WHAT IS REQUIRED: In the records that follow, find the line with "You means the"; from there, retype every line exactly through the line with "Material is, connected", which also belongs to the answer.

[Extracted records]
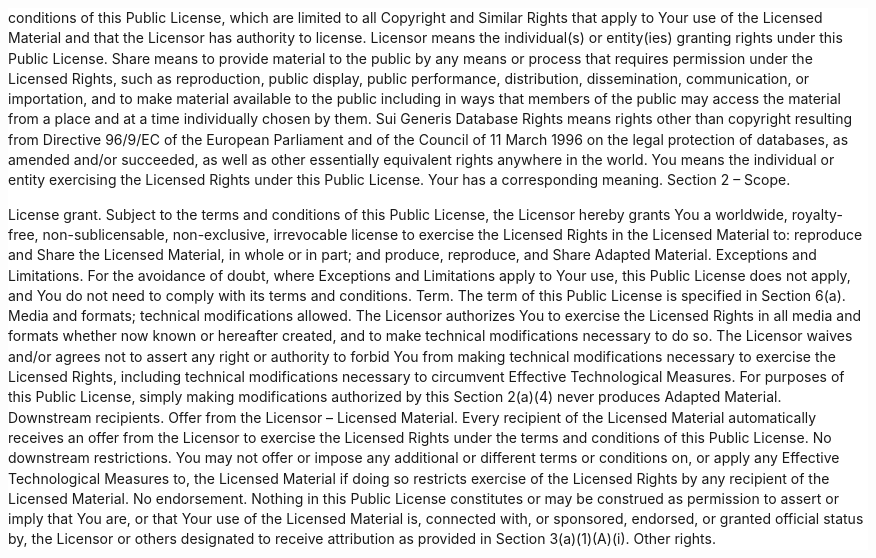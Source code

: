 conditions of this Public License, which are limited to all Copyright and
Similar Rights that apply to Your use of the Licensed Material and that the
Licensor has authority to license.
Licensor means the individual(s) or entity(ies) granting rights under this
Public License.
Share means to provide material to the public by any means or process that
requires permission under the Licensed Rights, such as reproduction, public
display, public performance, distribution, dissemination, communication, or
importation, and to make material available to the public including in ways that
members of the public may access the material from a place and at a time
individually chosen by them.
Sui Generis Database Rights means rights other than copyright resulting from
Directive 96/9/EC of the European Parliament and of the Council of 11 March 1996
on the legal protection of databases, as amended and/or succeeded, as well as
other essentially equivalent rights anywhere in the world.
You means the individual or entity exercising the Licensed Rights under this
Public License. Your has a corresponding meaning.
Section 2 – Scope.

License grant.
Subject to the terms and conditions of this Public License, the Licensor hereby
grants You a worldwide, royalty-free, non-sublicensable, non-exclusive,
irrevocable license to exercise the Licensed Rights in the Licensed Material to:
reproduce and Share the Licensed Material, in whole or in part; and
produce, reproduce, and Share Adapted Material.
Exceptions and Limitations. For the avoidance of doubt, where Exceptions and
Limitations apply to Your use, this Public License does not apply, and You do
not need to comply with its terms and conditions.
Term. The term of this Public License is specified in Section 6(a).
Media and formats; technical modifications allowed. The Licensor authorizes You
to exercise the Licensed Rights in all media and formats whether now known or
hereafter created, and to make technical modifications necessary to do so. The
Licensor waives and/or agrees not to assert any right or authority to forbid You
from making technical modifications necessary to exercise the Licensed Rights,
including technical modifications necessary to circumvent Effective
Technological Measures. For purposes of this Public License, simply making
modifications authorized by this Section 2(a)(4) never produces Adapted
Material.
Downstream recipients.
Offer from the Licensor – Licensed Material. Every recipient of the Licensed
Material automatically receives an offer from the Licensor to exercise the
Licensed Rights under the terms and conditions of this Public License.
No downstream restrictions. You may not offer or impose any additional or
different terms or conditions on, or apply any Effective Technological Measures
to, the Licensed Material if doing so restricts exercise of the Licensed Rights
by any recipient of the Licensed Material.
No endorsement. Nothing in this Public License constitutes or may be construed
as permission to assert or imply that You are, or that Your use of the Licensed
Material is, connected with, or sponsored, endorsed, or granted official status
by, the Licensor or others designated to receive attribution as provided in
Section 3(a)(1)(A)(i).
Other rights.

EXERCISE SOLUTION:
You means the individual or entity exercising the Licensed Rights under this
Public License. Your has a corresponding meaning.
Section 2 – Scope.

License grant.
Subject to the terms and conditions of this Public License, the Licensor hereby
grants You a worldwide, royalty-free, non-sublicensable, non-exclusive,
irrevocable license to exercise the Licensed Rights in the Licensed Material to:
reproduce and Share the Licensed Material, in whole or in part; and
produce, reproduce, and Share Adapted Material.
Exceptions and Limitations. For the avoidance of doubt, where Exceptions and
Limitations apply to Your use, this Public License does not apply, and You do
not need to comply with its terms and conditions.
Term. The term of this Public License is specified in Section 6(a).
Media and formats; technical modifications allowed. The Licensor authorizes You
to exercise the Licensed Rights in all media and formats whether now known or
hereafter created, and to make technical modifications necessary to do so. The
Licensor waives and/or agrees not to assert any right or authority to forbid You
from making technical modifications necessary to exercise the Licensed Rights,
including technical modifications necessary to circumvent Effective
Technological Measures. For purposes of this Public License, simply making
modifications authorized by this Section 2(a)(4) never produces Adapted
Material.
Downstream recipients.
Offer from the Licensor – Licensed Material. Every recipient of the Licensed
Material automatically receives an offer from the Licensor to exercise the
Licensed Rights under the terms and conditions of this Public License.
No downstream restrictions. You may not offer or impose any additional or
different terms or conditions on, or apply any Effective Technological Measures
to, the Licensed Material if doing so restricts exercise of the Licensed Rights
by any recipient of the Licensed Material.
No endorsement. Nothing in this Public License constitutes or may be construed
as permission to assert or imply that You are, or that Your use of the Licensed
Material is, connected with, or sponsored, endorsed, or granted official status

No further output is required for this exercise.